» **What to do**:
Can you set down, exactly as they appear below, the lines from the opening of the material through the one bearing "- **Paper ID:** 207", minus the pictures?

» **Extracted entries**:
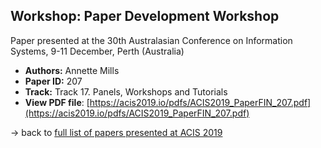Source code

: ## Workshop: Paper Development Workshop

Paper presented at the 30th Australasian Conference on Information Systems, 9-11 December, Perth (Australia)
- **Authors:** Annette Mills
- **Paper ID:** 207
- **Track:** Track 17. Panels, Workshops and Tutorials
- **View PDF file**: [https://acis2019.io/pdfs/ACIS2019_PaperFIN_207.pdf](https://acis2019.io/pdfs/ACIS2019_PaperFIN_207.pdf)

&rarr; back to [full list of papers presented at ACIS 2019](https://acis2019.io/)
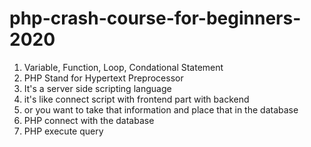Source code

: # php-crash-course-for-beginners-2020

1. Variable, Function, Loop, Condational Statement
2. PHP Stand for Hypertext Preprocessor
3. It's a server side scripting language
4. it's like connect script with frontend part with backend
5. or you want to take that information and place that  in the database
6. PHP connect with the database
7. PHP execute query
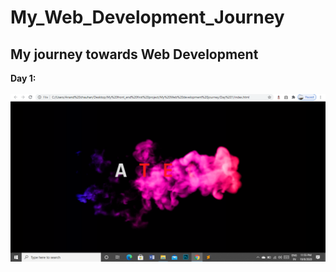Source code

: # My_Web_Development_Journey
## My journey towards Web Development<br>
<b>Day 1:</b>
<br><br>
<img src="Screenshots/day1.png">
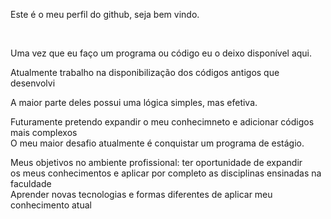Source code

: <p>Este é o meu perfil do github, seja bem vindo.</p><br>
<p>Uma vez que eu faço um programa ou código eu o deixo disponível aqui.</p>

<p>Atualmente trabalho na disponibilização dos códigos antigos que desenvolvi
<p>A maior parte deles possui uma lógica simples, mas efetiva.</p>
<p>Futuramente pretendo expandir o meu conhecimneto e adicionar códigos mais complexos<br>
  O meu maior desafio atualmente é conquistar um programa de estágio.</p>


Meus objetivos no ambiente profissional: ter oportunidade de expandir<br>
os meus conhecimentos e aplicar por completo as disciplinas ensinadas na faculdade<br>
Aprender novas tecnologias e formas diferentes de aplicar meu conhecimento atual<br>
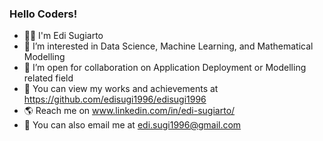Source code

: ### Hello Coders!
- 👨‍💼 I'm Edi Sugiarto
- 🌟 I’m interested in Data Science, Machine Learning, and Mathematical Modelling
- 🚀 I’m open for collaboration on Application Deployment or Modelling related field
- 📌 You can view my works and achievements at https://github.com/edisugi1996/edisugi1996
- 🌎 Reach me on www.linkedin.com/in/edi-sugiarto/
- 📩 You can also email me at edi.sugi1996@gmail.com
<!--
**edisugi1996/edisugi1996** is a ✨ _special_ ✨ repository because its `README.md` (this file) appears on your GitHub profile.

Here are some ideas to get you started:

- 🔭 I’m currently working on ...
- 🌱 I’m currently learning ...
- 👯 I’m looking to collaborate on ...
- 🤔 I’m looking for help with ...
- 💬 Ask me about ...
- 📫 How to reach me: ...
- 😄 Pronouns: ...
- ⚡ Fun fact: ...
-->
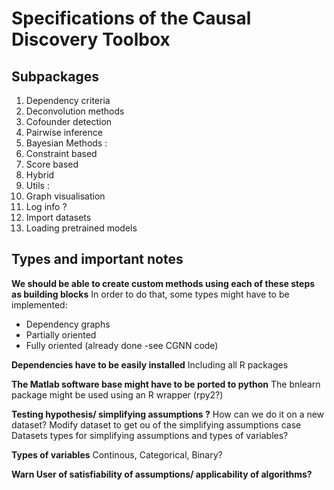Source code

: # Specifications of the Causal Discovery Toolbox

## Subpackages 

1. Dependency criteria
2. Deconvolution methods
3. Cofounder detection
4. Pairwise inference
6. Bayesian Methods : 
  1. Constraint based
  2. Score based
  3. Hybrid
7. Utils :
  1. Graph visualisation 
  2. Log info ? 
  3. Import datasets
  4. Loading pretrained models
	  
## Types and important notes

**We should be able to create custom methods using each of these steps as building blocks**
In order to do that, some types might have to be implemented:
* Dependency graphs
* Partially oriented
* Fully oriented (already done -see CGNN code)

**Dependencies have to be easily installed**
Including all R packages

**The Matlab software base might have to be ported to python**
The bnlearn package might be used using an R wrapper (rpy2?)

**Testing hypothesis/ simplifying assumptions ?** 
How can we do it on a new dataset?
Modify dataset to get ou of the simplifying assumptions case
Datasets types for simplifying assumptions and types of variables? 

**Types of variables**
Continous, Categorical, Binary?

**Warn User of satisfiability of assumptions/ applicability of algorithms?**


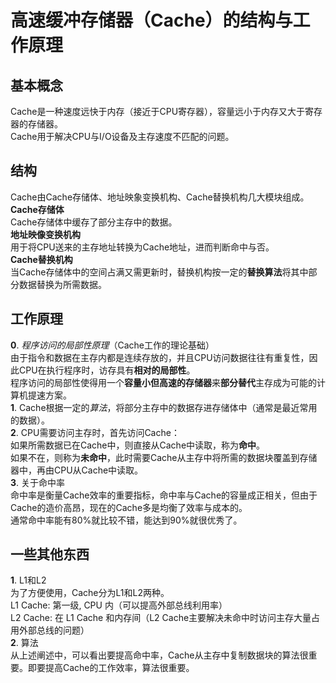 # 高速缓冲存储器（Cache）的结构与工作原理
## 基本概念
Cache是一种速度远快于内存（接近于CPU寄存器），容量远小于内存又大于寄存器的存储器。  
Cache用于解决CPU与I/O设备及主存速度不匹配的问题。  
## 结构
Cache由Cache存储体、地址映象变换机构、Cache替换机构几大模块组成。  
**Cache存储体**  
Cache存储体中缓存了部分主存中的数据。  
**地址映像变换机构**  
用于将CPU送来的主存地址转换为Cache地址，进而判断命中与否。  
**Cache替换机构**  
当Cache存储体中的空间占满又需更新时，替换机构按一定的**替换算法**将其中部分数据替换为所需数据。  
## 工作原理
**0**.  *程序访问的局部性原理*（Cache工作的理论基础）  
  由于指令和数据在主存内都是连续存放的，并且CPU访问数据往往有重复性，因此CPU在执行程序时，访存具有**相对的局部性**。  
  程序访问的局部性使得用一个**容量小但高速的存储器**来**部分替代**主存成为可能的计算机提速方案。  
**1**.  Cache根据一定的*算法*，将部分主存中的数据存进存储体中（通常是最近常用的数据）。  
**2**.  CPU需要访问主存时，首先访问Cache：  
  如果所需数据已在Cache中，则直接从Cache中读取，称为**命中**。  
  如果不在，则称为**未命中**，此时需要Cache从主存中将所需的数据块覆盖到存储器中，再由CPU从Cache中读取。   
**3**.  关于命中率  
  命中率是衡量Cache效率的重要指标，命中率与Cache的容量成正相关，但由于Cache的造价高昂，现在的Cache多是均衡了效率与成本的。  
  通常命中率能有80%就比较不错，能达到90%就很优秀了。  
## 一些其他东西
**1**.  L1和L2  
  为了方便使用，Cache分为L1和L2两种。  
  L1 Cache: 第一级, CPU 内（可以提高外部总线利用率）  
  L2 Cache: 在 L1 Cache 和内存间（L2 Cache主要解决未命中时访问主存大量占用外部总线的问题）  
**2**.  算法  
从上述阐述中，可以看出要提高命中率，Cache从主存中复制数据块的算法很重要。即要提高Cache的工作效率，算法很重要。
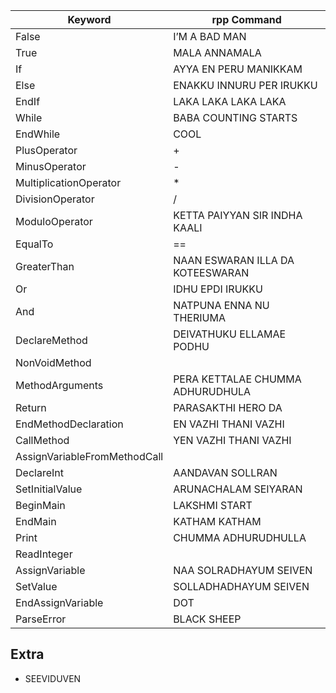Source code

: |Keyword|rpp Command|
|-------|-----------|
|False |I’M A BAD MAN |
|True |MALA ANNAMALA |
|If |AYYA EN PERU MANIKKAM |
|Else |ENAKKU INNURU PER IRUKKU |
|EndIf |LAKA LAKA LAKA LAKA |
|While |BABA COUNTING STARTS |
|EndWhile| COOL||
|PlusOperator |+|
|MinusOperator |-|
|MultiplicationOperator |*|
|DivisionOperator| / |
|ModuloOperator |KETTA PAIYYAN SIR INDHA KAALI |
|EqualTo | == |
|GreaterThan |NAAN ESWARAN ILLA DA KOTEESWARAN |
|Or |IDHU EPDI IRUKKU |
|And |NATPUNA ENNA NU THERIUMA |
|DeclareMethod| DEIVATHUKU ELLAMAE PODHU |
|NonVoidMethod ||
|MethodArguments| PERA KETTALAE CHUMMA ADHURUDHULA |
|Return |PARASAKTHI HERO DA |
|EndMethodDeclaration |EN VAZHI THANI VAZHI |
|CallMethod |YEN VAZHI THANI VAZHI |
|AssignVariableFromMethodCall ||
|DeclareInt |AANDAVAN SOLLRAN |
|SetInitialValue |ARUNACHALAM SEIYARAN |
|BeginMain |LAKSHMI START|
|EndMain |KATHAM KATHAM |
|Print |CHUMMA ADHURUDHULLA |
|ReadInteger ||
|AssignVariable| NAA SOLRADHAYUM SEIVEN |
|SetValue |SOLLADHADHAYUM SEIVEN |
|EndAssignVariable| DOT |
|ParseError |BLACK SHEEP|

## Extra
- SEEVIDUVEN
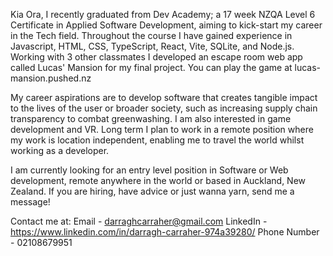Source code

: Kia Ora, I recently graduated from Dev Academy; a 17 week NZQA Level 6 Certificate in Applied Software Development, aiming to kick-start my career in the Tech field. Throughout the course I have gained experience in Javascript, HTML, CSS,  TypeScript, React, Vite, SQLite, and Node.js. Working with 3 other classmates I developed an escape room web app called Lucas' Mansion for my final project. You can play the game at lucas-mansion.pushed.nz

My career aspirations are to develop software that creates tangible impact to the lives of the user or broader society, such as increasing supply chain transparency to combat greenwashing. I am also interested in game development and VR. Long term I plan to work in a remote position where my work is location independent, enabling me to travel the world whilst working as a developer.

I am currently looking for an entry level position in Software or Web development, remote anywhere in the world or based in Auckland, New Zealand. If you are hiring, have advice or just wanna yarn, send me a message!

Contact me at:
Email - darraghcarraher@gmail.com  LinkedIn - https://www.linkedin.com/in/darragh-carraher-974a39280/   Phone Number - 02108679951 
<!---
Darragh-Carraher/Darragh-Carraher is a ✨ special ✨ repository because its `README.md` (this file) appears on your GitHub profile.
You can click the Preview link to take a look at your changes.
--->
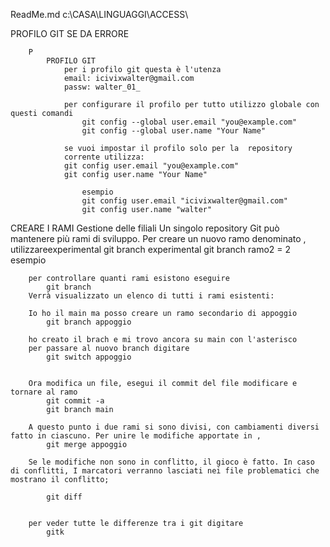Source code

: ReadMe.md
	c:\CASA\LINGUAGGI\ACCESS\



PROFILO GIT SE DA ERRORE
	
		P
			PROFILO GIT
				per i profilo git questa è l'utenza 
				email: icivixwalter@gmail.com
				passw: walter_01_

				per configurare il profilo per tutto utilizzo globale con questi comandi
				 	git config --global user.email "you@example.com"
  					git config --global user.name "Your Name"

				se vuoi impostar il profilo solo per la  repository
				corrente utilizza:
				git config user.email "you@example.com"
				git config user.name "Your Name"

					esempio
					git config user.email "icivixwalter@gmail.com"
					git config user.name "walter"




CREARE I RAMI
	Gestione delle filiali
		Un singolo repository Git può mantenere più rami di sviluppo. Per creare 
		un nuovo ramo denominato , utilizzareexperimental
			git branch experimental
			git branch ramo2			= 2 esempio

		per controllare quanti rami esistono eseguire
			git branch
		Verrà visualizzato un elenco di tutti i rami esistenti:

		Io ho il main ma posso creare un ramo secondario di appoggio
			git branch appoggio

		ho creato il brach e mi trovo ancora su main con l'asterisco
		per passare al nuovo branch digitare
			git switch appoggio


		Ora modifica un file, esegui il commit del file modificare e tornare al ramo
			git commit -a
			git branch main

		A questo punto i due rami si sono divisi, con cambiamenti diversi fatto in ciascuno. Per unire le modifiche apportate in ,  
			git merge appoggio

		Se le modifiche non sono in conflitto, il gioco è fatto. In caso di conflitti, I marcatori verranno lasciati nei file problematici che mostrano il conflitto;

			git diff


		per veder tutte le differenze tra i git digitare
			gitk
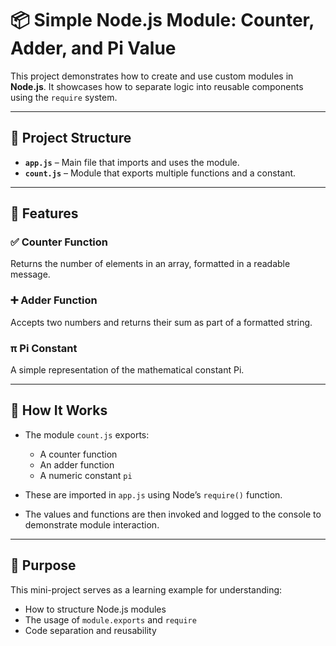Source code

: # 📦 Simple Node.js Module: Counter, Adder, and Pi Value

This project demonstrates how to create and use custom modules in **Node.js**. It showcases how to separate logic into reusable components using the `require` system.

---

## 📁 Project Structure

- **`app.js`** – Main file that imports and uses the module.
- **`count.js`** – Module that exports multiple functions and a constant.

---

## 🔧 Features

### ✅ Counter Function

Returns the number of elements in an array, formatted in a readable message.

### ➕ Adder Function

Accepts two numbers and returns their sum as part of a formatted string.

### π Pi Constant

A simple representation of the mathematical constant Pi.

---

## 🚀 How It Works

- The module `count.js` exports:

  - A counter function
  - An adder function
  - A numeric constant `pi`

- These are imported in `app.js` using Node’s `require()` function.

- The values and functions are then invoked and logged to the console to demonstrate module interaction.

---

## 🎯 Purpose

This mini-project serves as a learning example for understanding:

- How to structure Node.js modules
- The usage of `module.exports` and `require`
- Code separation and reusability
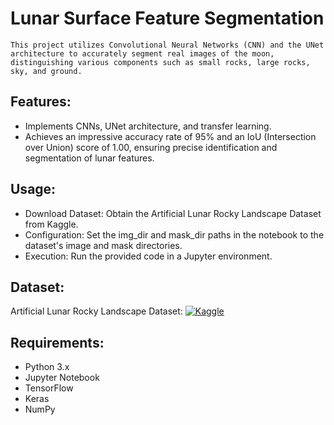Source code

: # Lunar Surface Feature Segmentation

    This project utilizes Convolutional Neural Networks (CNN) and the UNet architecture to accurately segment real images of the moon, distinguishing various components such as small rocks, large rocks, sky, and ground.

## Features:

- Implements CNNs, UNet architecture, and transfer learning.
- Achieves an impressive accuracy rate of 95% and an IoU (Intersection over Union) score of 1.00, ensuring precise identification and segmentation of lunar features.

## Usage:

- Download Dataset: Obtain the Artificial Lunar Rocky Landscape Dataset from Kaggle.
- Configuration: Set the img_dir and mask_dir paths in the notebook to the dataset's image and mask directories.
- Execution: Run the provided code in a Jupyter environment.

## Dataset:

Artificial Lunar Rocky Landscape Dataset: [![Kaggle](https://img.shields.io/badge/Kaggle-Download-blue)](https://www.kaggle.com/datasets/romainpessia/artificial-lunar-rocky-landscape-dataset)

## Requirements:

- Python 3.x
- Jupyter Notebook
- TensorFlow
- Keras
- NumPy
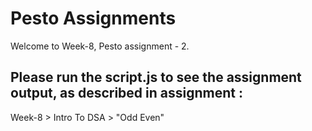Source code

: # Pesto Assignments  

Welcome to Week-8, Pesto assignment - 2.

## Please run the script.js to see the assignment output, as described in assignment :
Week-8 > Intro To DSA > "Odd Even"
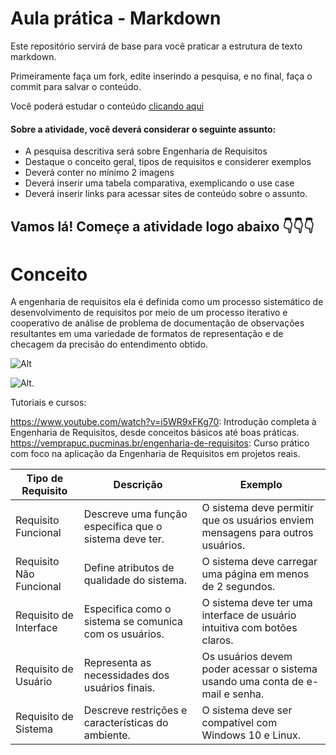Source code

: # Aula prática - Markdown

Este repositório servirá de base para você praticar a estrutura de texto markdown. 

Primeiramente faça um fork, edite inserindo a pesquisa, e no final, faça o commit para salvar o conteúdo.

Você poderá estudar o conteúdo [clicando aqui](https://docs.pipz.com/central-de-ajuda/learning-center/guia-basico-de-markdown#open)

#### Sobre a atividade, você deverá considerar o seguinte assunto:

- A pesquisa descritiva será sobre Engenharia de Requisitos
- Destaque o conceito geral, tipos de requisitos e considerer exemplos
- Deverá conter no mínimo 2 imagens
- Deverá inserir uma tabela comparativa, exemplicando o use case
- Deverá inserir links para acessar sites de conteúdo sobre o assunto.


## Vamos lá! Começe a atividade logo abaixo 👇👇👇

# Conceito

 A engenharia de requisitos ela é definida como um processo sistemático de desenvolvimento de requisitos por meio  de um processo iterativo e cooperativo de análise de problema de documentação de observações resultantes em uma variedade de formatos de representação e de checagem da precisão do entendimento obtido.


![Alt](https://encrypted-tbn0.gstatic.com/images?q=tbn:ANd9GcT1EE5-J8PYdylZJE9HMoAa3ItNSdW8-8aHyg&usqp=CAU)


![Alt](https://www.devmedia.com.br/imagens/engsoft/artigo6/image05.jpg).

Tutoriais e cursos:

https://www.youtube.com/watch?v=i5WR9xFKg70: Introdução completa à Engenharia de Requisitos, desde conceitos básicos até boas práticas.
https://vemprapuc.pucminas.br/engenharia-de-requisitos: Curso prático com foco na aplicação da Engenharia de Requisitos em projetos reais.




| Tipo de Requisito       | Descrição                                                | Exemplo                                                                          |
|-------------------------|----------------------------------------------------------|----------------------------------------------------------------------------------|
| Requisito Funcional     | Descreve uma função específica que o sistema deve ter.  | O sistema deve permitir que os usuários enviem mensagens para outros usuários.  |
| Requisito Não Funcional | Define atributos de qualidade do sistema.               | O sistema deve carregar uma página em menos de 2 segundos.                      |
| Requisito de Interface  | Especifica como o sistema se comunica com os usuários. | O sistema deve ter uma interface de usuário intuitiva com botões claros.         |
| Requisito de Usuário    | Representa as necessidades dos usuários finais.        | Os usuários devem poder acessar o sistema usando uma conta de e-mail e senha.   |
| Requisito de Sistema    | Descreve restrições e características do ambiente.     | O sistema deve ser compatível com Windows 10 e Linux.                            |
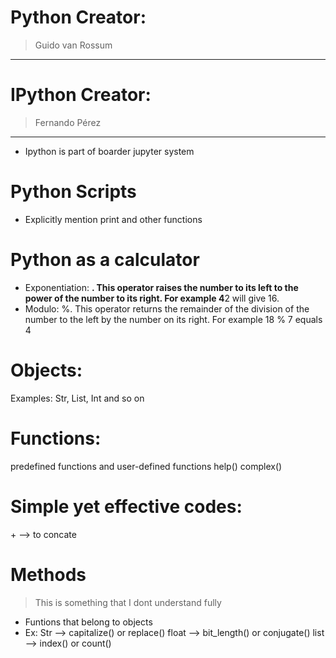 # Python Creator:
>Guido van Rossum
***
# IPython Creator:
>Fernando Pérez
***
* Ipython is part of boarder jupyter system

# Python Scripts
* Explicitly mention print and other functions

# Python as a calculator
* Exponentiation: **. This operator raises the number to its left to the power of the number to its right. For example 4**2 will give 16.
* Modulo: %. This operator returns the remainder of the division of the number to the left by the number on its right. For example 18 % 7 equals 4

# Objects:
Examples: Str, List, Int and so on
# Functions:
predefined functions and user-defined functions
help()
complex()

# Simple yet effective codes:
\+ --> to concate

# Methods
> This is something that I dont understand fully
* Funtions that belong to objects
* Ex: Str --> capitalize() or replace()
      float --> bit_length() or conjugate()
      list --> index() or count()
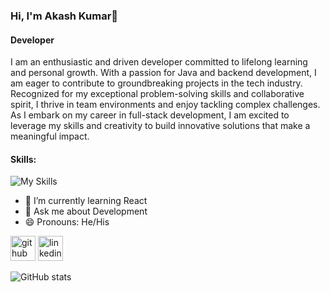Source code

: ### Hi, I'm Akash Kumar👋
#### Developer
I am an enthusiastic and driven developer committed to lifelong learning and personal growth. With a passion for Java and backend development, I am eager to contribute to groundbreaking projects in the tech industry. Recognized for my exceptional problem-solving skills and collaborative spirit, I thrive in team environments and enjoy tackling complex challenges. As I embark on my career in full-stack development, I am excited to leverage my skills and creativity to build innovative solutions that make a meaningful impact.

#### Skills: 
![My Skills](https://skillicons.dev/icons?i=java,spring,html,css,javascript)

- 🌱 I’m currently learning React 
- 💬 Ask me about Development 
- 😄 Pronouns: He/His 


[<img src='https://cdn.jsdelivr.net/npm/simple-icons@3.0.1/icons/github.svg' alt='github' height='40'>](https://github.com/AKASHBKUMAR)  [<img src='https://cdn.jsdelivr.net/npm/simple-icons@3.0.1/icons/linkedin.svg' alt='linkedin' height='40'>](https://www.linkedin.com/in/https://www.linkedin.com/in/akash-kumar-b-71327425a//)  

![GitHub stats](https://github-readme-stats.vercel.app/api?username=AKASHBKUMAR&show_icons=true&count_private=true)  

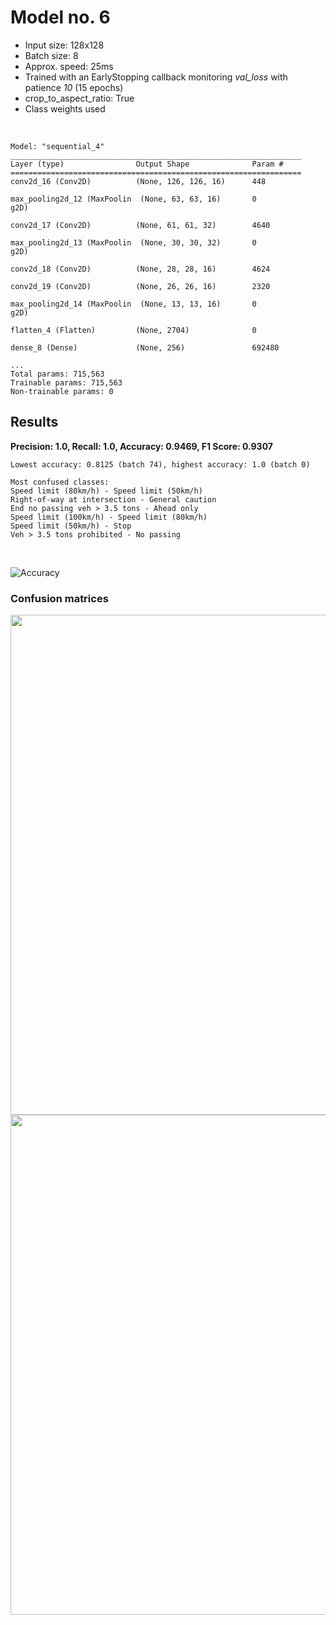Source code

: # Model no. 6
- Input size: 128x128
- Batch size: 8
- Approx. speed: 25ms
- Trained with an EarlyStopping callback monitoring *val_loss* with patience *10* (15 epochs)
- crop_to_aspect_ratio: True
- Class weights used

<br/>

    Model: "sequential_4"
    _________________________________________________________________
    Layer (type)                Output Shape              Param #   
    =================================================================
    conv2d_16 (Conv2D)          (None, 126, 126, 16)      448       
                                                                    
    max_pooling2d_12 (MaxPoolin  (None, 63, 63, 16)       0         
    g2D)                                                            
                                                                    
    conv2d_17 (Conv2D)          (None, 61, 61, 32)        4640      
                                                                    
    max_pooling2d_13 (MaxPoolin  (None, 30, 30, 32)       0         
    g2D)                                                            
                                                                    
    conv2d_18 (Conv2D)          (None, 28, 28, 16)        4624      
                                                                    
    conv2d_19 (Conv2D)          (None, 26, 26, 16)        2320      
                                                                    
    max_pooling2d_14 (MaxPoolin  (None, 13, 13, 16)       0         
    g2D)                                                            
                                                                    
    flatten_4 (Flatten)         (None, 2704)              0         
                                                                    
    dense_8 (Dense)             (None, 256)               692480    
                                                                    
    ...
    Total params: 715,563
    Trainable params: 715,563
    Non-trainable params: 0
    
## Results
**Precision: 1.0, Recall: 1.0, Accuracy: 0.9469, F1 Score: 0.9307**

    Lowest accuracy: 0.8125 (batch 74), highest accuracy: 1.0 (batch 0)

    Most confused classes:
    Speed limit (80km/h) - Speed limit (50km/h)
    Right-of-way at intersection - General caution
    End no passing veh > 3.5 tons - Ahead only
    Speed limit (100km/h) - Speed limit (80km/h)
    Speed limit (50km/h) - Stop
    Veh > 3.5 tons prohibited - No passing

<br/>

![Accuracy](assets/06_acc.png)


### Confusion matrices
<img src="assets/06_cm.png" width="800px">
<img src="assets/06_norm_cm.png" width="800px">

» **Reply to the task**:
Source code

: ## Workshop: Paper Development Workshop

Paper presented at the 30th Australasian Conference on Information Systems, 9-11 December, Perth (Australia)
- **Authors:** Annette Mills
- **Paper ID:** 207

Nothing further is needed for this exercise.